(Saved data entries)

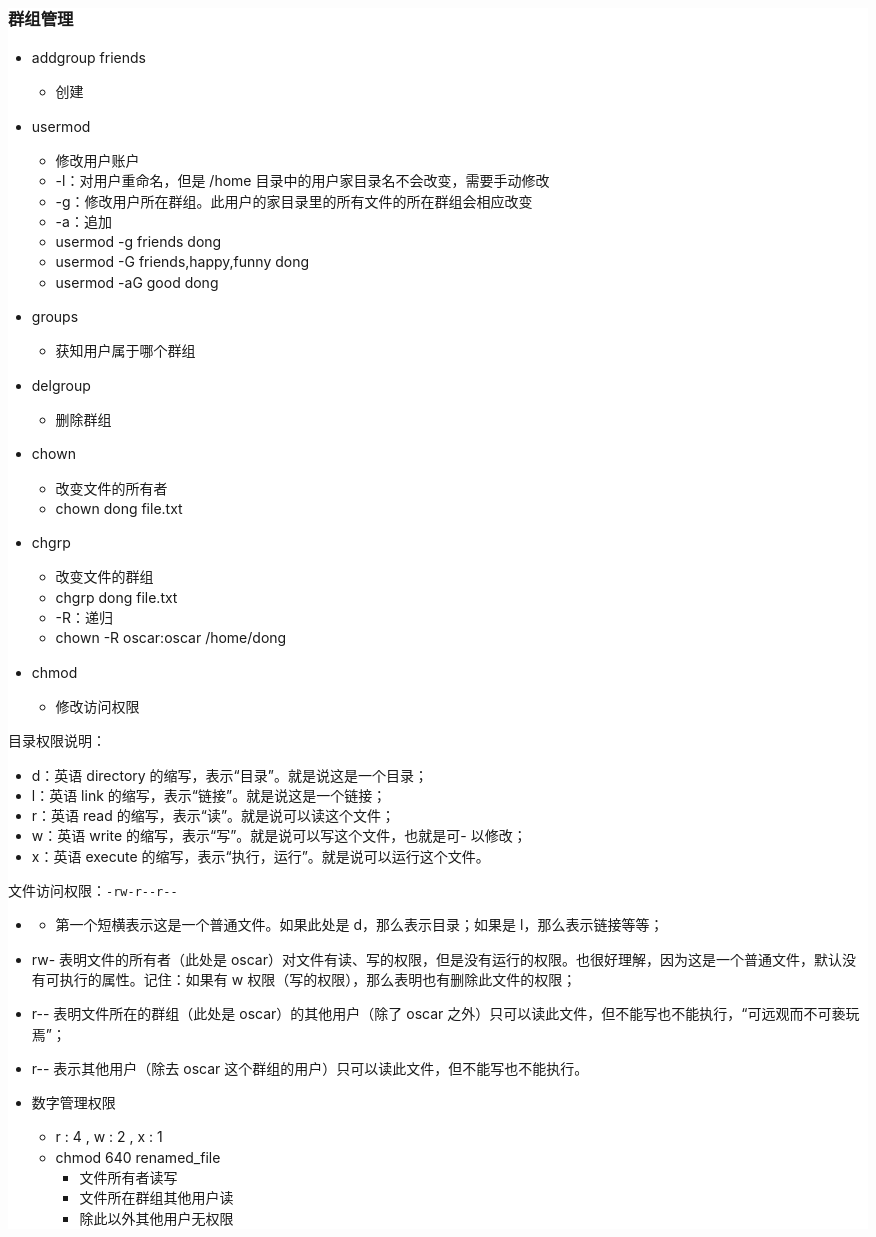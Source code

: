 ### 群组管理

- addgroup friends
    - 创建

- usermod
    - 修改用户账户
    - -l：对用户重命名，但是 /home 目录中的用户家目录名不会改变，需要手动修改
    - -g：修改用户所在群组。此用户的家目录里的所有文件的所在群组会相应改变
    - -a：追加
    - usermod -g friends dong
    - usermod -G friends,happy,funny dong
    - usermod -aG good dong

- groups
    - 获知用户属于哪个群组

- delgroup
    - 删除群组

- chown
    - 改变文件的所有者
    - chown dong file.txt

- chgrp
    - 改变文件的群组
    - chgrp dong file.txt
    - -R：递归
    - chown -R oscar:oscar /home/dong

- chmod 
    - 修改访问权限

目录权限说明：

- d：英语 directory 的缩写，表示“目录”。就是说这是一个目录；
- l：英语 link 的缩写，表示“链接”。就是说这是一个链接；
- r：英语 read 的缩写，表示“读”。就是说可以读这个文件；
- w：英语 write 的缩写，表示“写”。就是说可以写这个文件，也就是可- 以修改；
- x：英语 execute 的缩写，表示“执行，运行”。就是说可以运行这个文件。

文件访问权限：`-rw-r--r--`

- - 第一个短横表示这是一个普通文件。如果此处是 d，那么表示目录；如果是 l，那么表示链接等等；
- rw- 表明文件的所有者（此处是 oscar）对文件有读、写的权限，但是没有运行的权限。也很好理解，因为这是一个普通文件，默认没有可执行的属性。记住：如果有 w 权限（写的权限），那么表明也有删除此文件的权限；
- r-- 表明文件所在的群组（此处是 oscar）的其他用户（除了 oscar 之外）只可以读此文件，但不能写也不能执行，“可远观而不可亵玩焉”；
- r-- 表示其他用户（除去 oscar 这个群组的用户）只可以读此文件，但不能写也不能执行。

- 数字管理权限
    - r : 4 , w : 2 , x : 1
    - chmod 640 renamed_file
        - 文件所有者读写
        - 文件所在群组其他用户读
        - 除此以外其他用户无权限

§ **Work instruction**: Show every line above in which the word "home" is found.

§ **Response**:
    - -l：对用户重命名，但是 /home 目录中的用户家目录名不会改变，需要手动修改
    - chown -R oscar:oscar /home/dong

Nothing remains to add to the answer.